ABSTRACT

We address the difficulty of automatic misinformation detection through state-of-the-art natural language processing techniques. Machine learning and natural language processing are often touted as the perfect solutions for the problem of detecting misinformation at scale. We argue, however, that current approaches tend to fall short because of the unavailability of reliably annotated data. Given the scarcity of quality labelled data, we first conduct a data collection effort by leveraging fact-checking websites. Second, we perform a comparative feature analysis of the news articles with true vs false content.

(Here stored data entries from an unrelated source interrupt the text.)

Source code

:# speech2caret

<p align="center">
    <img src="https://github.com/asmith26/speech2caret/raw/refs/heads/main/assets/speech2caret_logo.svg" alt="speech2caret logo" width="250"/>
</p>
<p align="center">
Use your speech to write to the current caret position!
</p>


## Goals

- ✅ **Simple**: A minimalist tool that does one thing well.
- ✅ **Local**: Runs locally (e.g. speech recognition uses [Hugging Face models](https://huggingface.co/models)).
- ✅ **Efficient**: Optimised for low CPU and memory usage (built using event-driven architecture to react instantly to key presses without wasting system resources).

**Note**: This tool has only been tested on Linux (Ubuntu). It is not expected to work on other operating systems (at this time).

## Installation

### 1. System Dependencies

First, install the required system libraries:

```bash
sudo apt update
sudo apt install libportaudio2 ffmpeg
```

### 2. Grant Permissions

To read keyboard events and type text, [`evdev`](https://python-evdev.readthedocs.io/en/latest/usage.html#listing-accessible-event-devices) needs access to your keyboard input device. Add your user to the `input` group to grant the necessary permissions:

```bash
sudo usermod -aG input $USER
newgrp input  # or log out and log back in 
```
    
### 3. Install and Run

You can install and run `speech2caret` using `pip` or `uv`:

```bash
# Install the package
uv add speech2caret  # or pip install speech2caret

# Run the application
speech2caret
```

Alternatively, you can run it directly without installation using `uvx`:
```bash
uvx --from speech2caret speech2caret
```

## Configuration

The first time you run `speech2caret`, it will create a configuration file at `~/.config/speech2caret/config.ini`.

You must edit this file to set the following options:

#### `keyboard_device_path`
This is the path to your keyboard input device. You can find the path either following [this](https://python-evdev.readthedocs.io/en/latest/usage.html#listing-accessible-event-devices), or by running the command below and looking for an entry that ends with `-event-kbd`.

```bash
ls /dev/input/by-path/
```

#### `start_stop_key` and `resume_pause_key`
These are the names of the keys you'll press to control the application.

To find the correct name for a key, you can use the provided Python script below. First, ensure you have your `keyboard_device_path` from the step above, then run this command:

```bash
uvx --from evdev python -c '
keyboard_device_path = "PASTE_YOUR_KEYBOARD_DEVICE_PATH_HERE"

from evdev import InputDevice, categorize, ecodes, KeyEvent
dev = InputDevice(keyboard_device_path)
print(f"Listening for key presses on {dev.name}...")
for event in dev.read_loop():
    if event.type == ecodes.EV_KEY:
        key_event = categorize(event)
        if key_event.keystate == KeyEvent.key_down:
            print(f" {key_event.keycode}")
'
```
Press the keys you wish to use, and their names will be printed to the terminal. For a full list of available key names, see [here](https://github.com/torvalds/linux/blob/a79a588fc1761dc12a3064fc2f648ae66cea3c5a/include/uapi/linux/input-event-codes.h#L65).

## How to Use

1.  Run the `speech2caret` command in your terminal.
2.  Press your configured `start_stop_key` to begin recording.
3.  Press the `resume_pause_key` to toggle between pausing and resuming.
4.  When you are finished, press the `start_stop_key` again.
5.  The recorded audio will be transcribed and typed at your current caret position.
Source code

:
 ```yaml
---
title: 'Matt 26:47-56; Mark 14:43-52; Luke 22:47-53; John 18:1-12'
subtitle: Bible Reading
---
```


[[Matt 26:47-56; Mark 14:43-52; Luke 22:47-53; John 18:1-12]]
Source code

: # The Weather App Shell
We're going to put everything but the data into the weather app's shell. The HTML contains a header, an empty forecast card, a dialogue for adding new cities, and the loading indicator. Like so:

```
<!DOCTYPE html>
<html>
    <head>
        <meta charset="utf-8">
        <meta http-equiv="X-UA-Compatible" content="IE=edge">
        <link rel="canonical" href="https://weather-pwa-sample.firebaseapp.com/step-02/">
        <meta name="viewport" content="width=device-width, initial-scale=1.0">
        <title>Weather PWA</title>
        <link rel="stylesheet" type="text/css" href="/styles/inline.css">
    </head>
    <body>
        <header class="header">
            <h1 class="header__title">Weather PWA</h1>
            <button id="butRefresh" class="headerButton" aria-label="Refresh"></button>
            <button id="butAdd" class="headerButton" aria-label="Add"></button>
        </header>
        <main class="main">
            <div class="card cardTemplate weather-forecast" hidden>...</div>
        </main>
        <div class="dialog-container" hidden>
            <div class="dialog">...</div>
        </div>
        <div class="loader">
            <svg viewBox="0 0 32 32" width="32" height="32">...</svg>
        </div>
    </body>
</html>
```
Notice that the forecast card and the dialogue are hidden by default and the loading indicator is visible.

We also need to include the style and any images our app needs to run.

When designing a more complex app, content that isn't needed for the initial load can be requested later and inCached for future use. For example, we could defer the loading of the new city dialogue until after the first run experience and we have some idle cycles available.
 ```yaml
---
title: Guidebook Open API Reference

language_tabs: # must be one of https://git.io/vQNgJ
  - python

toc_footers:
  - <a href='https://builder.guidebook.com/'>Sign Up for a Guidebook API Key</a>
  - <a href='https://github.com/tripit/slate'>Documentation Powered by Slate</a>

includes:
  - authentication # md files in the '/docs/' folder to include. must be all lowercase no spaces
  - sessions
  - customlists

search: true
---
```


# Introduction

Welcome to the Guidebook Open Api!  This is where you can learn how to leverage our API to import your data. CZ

Finally, we conduct a set of text classification experiments using a variety of methods and show that the quality of the training data in terms of its labelling system and balanced coverage of topics directly affects the classification accuracy on test data (news articles that the classifier did not see during training). Feature analysis experiments show specific trends of linguistic patterns in fake news articles. In predictive classification, some of these features such as n-grams and semantic features help considerably in recognising false from true news articles and some features such as readability features tend to be less helpful. We also compare deep learning classification models against feature-based models and show that, given the small size of currently available data, feature-based models are more capable of cross-topic generalisation. This result points to the need for automatic classification methods that are informed by linguistic, corpus linguistic, and stylistic research. Finally, we show that using data labelled based on the reputation of the sources does not result in accurate classification of test data, which, in turn, motivates future data collection with reliable tagging and on diverse topics.